2. Nie uważam PO za ugrupowanie idealne. Nie mogę zresztą, jako dawny działacz UW tak uważać - byłem na zjeździe w 2000 roku i głosowałem na Geremka, przeciw Tuskowi. Za Tuskiem nie przepadam, choć przyznaję, że w 2000 roku miał wiele racji a je się częściowo myliłem. "Wiele" i "częściowo", bo to o co poszło wtedy to kwestia populizmu. Tusk uważał, że nowe ugrupowanie musi być bardziej populistyczne (nie nazywał tego tak wprost) bo inaczej nie uzyska szerokiego poparcia - i tu miał rację. Ale też w tym czasie z populizmem grubo przesadzał - tu ja miałem rację (w PO jeszcze z 2005 roku nie byłoby dla mnie miejsca). Wszystko zmieniło się po przegranych wyborach - Tusk zrozumiał, że na populizm z PiS nie wygra. Oni zawsze będą mieli mniej skrupułów. I trochę się ucywilizował. Co nie znaczy że całkiem.
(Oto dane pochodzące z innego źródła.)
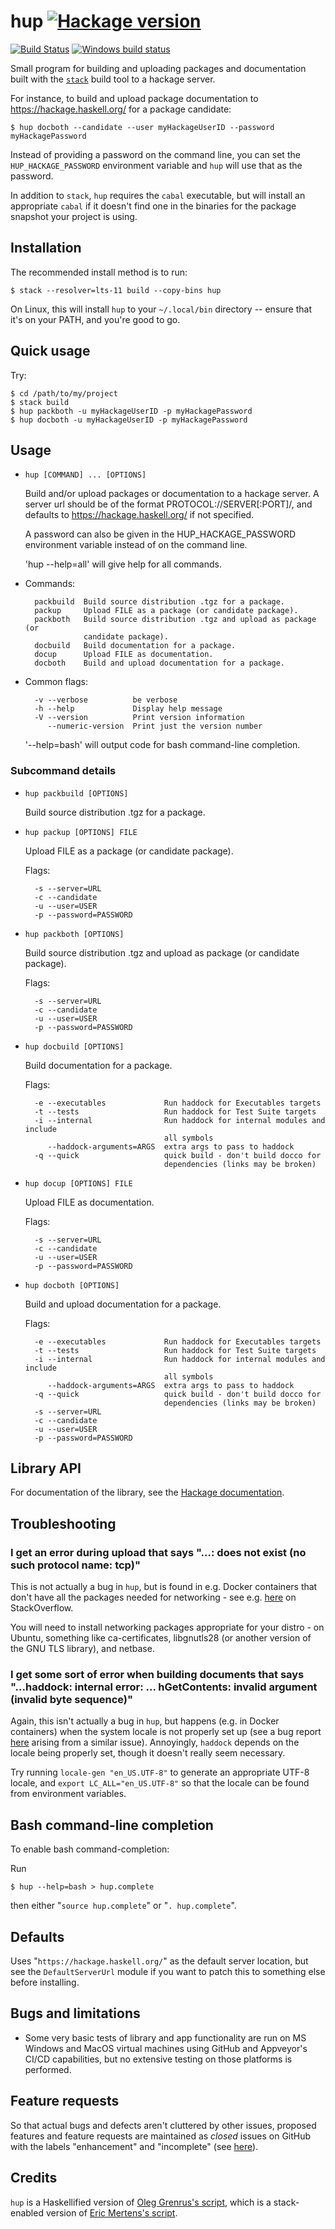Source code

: # hup [![Hackage version](https://img.shields.io/hackage/v/hup.svg?label=Hackage)](https://hackage.haskell.org/package/hup)

[![Build Status](https://github.com/phlummox/hup/actions/workflows/ci.yml/badge.svg?branch=master)](https://github.com/phlummox/hup/actions/workflows/ci.yml)
[![Windows build status](https://ci.appveyor.com/api/projects/status/htfimtle01wo328u/branch/master?svg=true&passingText=Windows%20build%20passing&failingText=Windows%20build%20failing&pendingText=Windows%20build%20pending)](https://ci.appveyor.com/project/phlummox/hup/branch/master)

Small program for building and uploading packages and documentation
built with the [`stack`][stack] build tool to a hackage server.

[stack]: https://www.haskellstack.org/

For instance, to build and upload package documentation to
<https://hackage.haskell.org/> for a package candidate:

```
$ hup docboth --candidate --user myHackageUserID --password myHackagePassword
```

Instead of providing a password on the command line, you can set the
`HUP_HACKAGE_PASSWORD` environment variable and `hup` will use that as the
password.

In addition to `stack`, `hup` requires the `cabal` executable,
but will install an appropriate `cabal` if it doesn't find one in the
binaries for the package snapshot your project is using.

## Installation

The recommended install method is to run:

```
$ stack --resolver=lts-11 build --copy-bins hup
```

On Linux, this will install `hup` to your `~/.local/bin` directory --
ensure that it's on your PATH, and you're good to go.

## Quick usage

Try:

```
$ cd /path/to/my/project
$ stack build
$ hup packboth -u myHackageUserID -p myHackagePassword
$ hup docboth -u myHackageUserID -p myHackagePassword
```

## Usage


* `hup [COMMAND] ... [OPTIONS]`

  Build and/or upload packages or documentation to a hackage server. A server
  url should be of the format PROTOCOL://SERVER[:PORT]/, and defaults to
  https://hackage.haskell.org/ if not specified.
  
  A password can also be given in the HUP_HACKAGE_PASSWORD environment variable
  instead of on the command line.
  
  'hup --help=all' will give help for all commands.

* Commands:

        packbuild  Build source distribution .tgz for a package.
        packup     Upload FILE as a package (or candidate package).
        packboth   Build source distribution .tgz and upload as package (or
                   candidate package).
        docbuild   Build documentation for a package.
        docup      Upload FILE as documentation.
        docboth    Build and upload documentation for a package.
      
* Common flags:

        -v --verbose          be verbose
        -h --help             Display help message
        -V --version          Print version information
           --numeric-version  Print just the version number
      

  '--help=bash' will output code for bash command-line completion.

### Subcommand details



* `hup packbuild [OPTIONS]`

  Build source distribution .tgz for a package.

* `hup packup [OPTIONS] FILE`

  Upload FILE as a package (or candidate package).

  Flags:

        -s --server=URL       
        -c --candidate        
        -u --user=USER        
        -p --password=PASSWORD
* `hup packboth [OPTIONS]`

  Build source distribution .tgz and upload as package (or candidate package).

  Flags:

        -s --server=URL       
        -c --candidate        
        -u --user=USER        
        -p --password=PASSWORD
* `hup docbuild [OPTIONS]`

  Build documentation for a package.

  Flags:

        -e --executables             Run haddock for Executables targets
        -t --tests                   Run haddock for Test Suite targets
        -i --internal                Run haddock for internal modules and include
                                     all symbols
           --haddock-arguments=ARGS  extra args to pass to haddock
        -q --quick                   quick build - don't build docco for
                                     dependencies (links may be broken)
* `hup docup [OPTIONS] FILE`

  Upload FILE as documentation.

  Flags:

        -s --server=URL       
        -c --candidate        
        -u --user=USER        
        -p --password=PASSWORD
* `hup docboth [OPTIONS]`

  Build and upload documentation for a package.

  Flags:

        -e --executables             Run haddock for Executables targets
        -t --tests                   Run haddock for Test Suite targets
        -i --internal                Run haddock for internal modules and include
                                     all symbols
           --haddock-arguments=ARGS  extra args to pass to haddock
        -q --quick                   quick build - don't build docco for
                                     dependencies (links may be broken)
        -s --server=URL            
        -c --candidate             
        -u --user=USER             
        -p --password=PASSWORD     


## Library API

For documentation of the library, see the [Hackage documentation][hackage-hup].

[hackage-hup]: https://hackage.haskell.org/package/hup

## Troubleshooting

### I get an error during upload that says "...: does not exist (no such protocol name: tcp)"

This is not actually a bug in `hup`, but is found in e.g. Docker containers
that don't have all the packages needed for networking - see e.g.
[here](https://stackoverflow.com/questions/46322773/yesod-app-in-docker-container-cant-make-network-requests) on StackOverflow.

You will need to install networking packages appropriate for your distro - on Ubuntu, something like ca-certificates, libgnutls28 (or another version of the GNU TLS library), and netbase.

### I get some sort of error when building documents that says "...haddock: internal error: ... hGetContents: invalid argument (invalid byte sequence)"

Again, this isn't actually a bug in `hup`, but happens (e.g. in Docker
containers) when the system locale is not properly set up (see a bug report
[here](https://bugs.debian.org/cgi-bin/bugreport.cgi?bug=871839) arising from a
similar issue). Annoyingly, `haddock` depends on the locale being properly set,
though it doesn't really seem necessary.

Try running `locale-gen "en_US.UTF-8"` to generate an appropriate UTF-8
locale, and `export LC_ALL="en_US.UTF-8"` so that the locale can be found
from environment variables.

## Bash command-line completion

To enable bash command-completion:

Run

```
$ hup --help=bash > hup.complete
```

then either "`source hup.complete`" or "`. hup.complete`".

## Defaults

Uses "`https://hackage.haskell.org/`" as the default server location,
but see the `DefaultServerUrl` module if you want to patch this to
something else before installing.

## Bugs and limitations

- Some very basic tests of library and app functionality are run on MS Windows
  and MacOS virtual machines using GitHub and Appveyor's CI/CD capabilities, but
  no extensive testing on those platforms is performed.

## Feature requests

So that actual bugs and defects aren't cluttered by other issues,
proposed features and feature requests are maintained as *closed* issues on
GitHub with the labels "enhancement" and "incomplete"
(see [here][feature-requests]).

[feature-requests]: https://github.com/phlummox/hup/issues?q=is%3Aissue+is%3Aclosed+label%3Aenhancement+label%3Aincomplete

## Credits

`hup` is a Haskellified version of [Oleg Grenrus's script][oleg],
which is a stack-enabled version of [Eric Mertens's script][eric].

[oleg]: http://web.archive.org/web/20210209123501/https://github.com/mstksg/binary-orphans/commit/3f106567260c1a9bb3063d49948201675876ad12.patch
[eric]: http://web.archive.org/web/20210209124009/https://github.com/ekmett/lens/commit/12b08783a3e44d46b41553d8a57560c6e68cf7e1.patch

<!--
  vim: syntax=markdown
-->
Ale takie jest życie - ma rację o tyle, że ludzie są jacy są i jeżeli politycy się do tego nie dostosują, to przestaną funkcjonować w polityce. Jak UW. To dla mnie trudne, ale skoro jestem w "obiegu" szóstą kadencję (nikomu nie kadząc, a raczej przeciwnie) to jakoś mi się chyba udaje z tym radzić. Choć zaczyna to być coraz trudniejsze i obecna kadencja zapewne będzie moją ostatnią (acz bardziej z powodu wieku i planów niż z tego, że mam dość).
Dlaczego Gregski nie jesteś w stanie zrozumieć, że ktoś działa w jakimś ugrupowaniu mając świadomość jego wad, gdyż nic lepszego nie ma dookoła? Zawsze powtarzam, że w polityce są priorytety - są rzeczy ważniejsze i mniej ważne. Tak patrząc, PO jest najlepszą z opcji - dla mnie. A skoro już do PO należę, dlaczego oczekujesz ode mnie symetryzmu? Albo dziwisz się (a raczej czynisz mi zarzut!), że bronię PO przed nieuzasadnioną krytyką? Lub bronię swe poglądy? Przecież to absurdalne!
Stąd się bierze mit owej "plemiennej wojny". A rzecz dotyczy TYLKO (choć nie jest to nic mało znaczącego!) tego, że PiS chce zmienić ustrój. I sprowadzić Polskę na manowce zaprzepaszczając nasze osiągnięcia po 1989 roku. A ja wolę być obywatelem a nie poddanym. I żyć w takim kraju w jakim żyję a nie w takim w jakim żyć chciałby Kaczyński. I uwierz mi, dużo jestem w stanie zrobić by tak było.